▸ **Exercise requirements**: Wherever a line of the records contains "Comment", copy that line.

___ Material provided ___

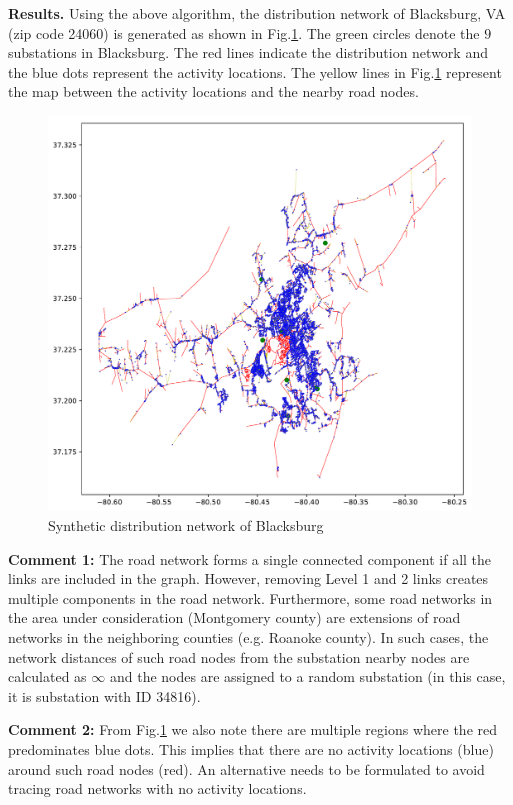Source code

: \documentclass[12pt]{amsart}
\theoremstyle{definition}
\theoremstyle{remark} \newtheorem{remark}[theorem]{Remark} %
\numberwithin{equation}{section} %
\begin{document}
	\noindent
	\textbf{Results.} Using the above algorithm, the distribution network of Blacksburg, VA (zip code 24060) is generated as shown in Fig.\ref{fig:4}. The green circles denote the $9$ substations in Blacksburg. The red lines indicate the distribution network and the blue dots represent the activity locations. The yellow lines in Fig.\ref{fig:4} represent the map between the activity locations and the nearby road nodes.
	
	\begin{figure}
		\centering
		\includegraphics[scale=0.75]{figs/fig4.pdf}
		\caption{Synthetic distribution network of Blacksburg}
		\label{fig:4}
	\end{figure}
	
	\textbf{Comment 1:} The road network forms a single connected component if all the links are included in the graph. However, removing Level 1 and 2 links creates multiple components in the road network. Furthermore, some road networks in the area under consideration (Montgomery county) are extensions of road networks in the neighboring counties (e.g. Roanoke county). In such cases, the network distances of such road nodes from the substation nearby nodes are calculated as $\infty$ and the nodes are assigned to a random substation (in this case, it is substation with ID 34816).
	
	\textbf{Comment 2:} From Fig.\ref{fig:4} we also note there are multiple regions where the red predominates blue dots. This implies that there are no activity locations (blue) around such road nodes (red). An alternative needs to be formulated to avoid tracing road networks with no activity locations.
	
\end{document}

___

▸ **Written answer**:
	\textbf{Comment 1:} The road network forms a single connected component if all the links are included in the graph. However, removing Level 1 and 2 links creates multiple components in the road network. Furthermore, some road networks in the area under consideration (Montgomery county) are extensions of road networks in the neighboring counties (e.g. Roanoke county). In such cases, the network distances of such road nodes from the substation nearby nodes are calculated as $\infty$ and the nodes are assigned to a random substation (in this case, it is substation with ID 34816).
	\textbf{Comment 2:} From Fig.\ref{fig:4} we also note there are multiple regions where the red predominates blue dots. This implies that there are no activity locations (blue) around such road nodes (red). An alternative needs to be formulated to avoid tracing road networks with no activity locations.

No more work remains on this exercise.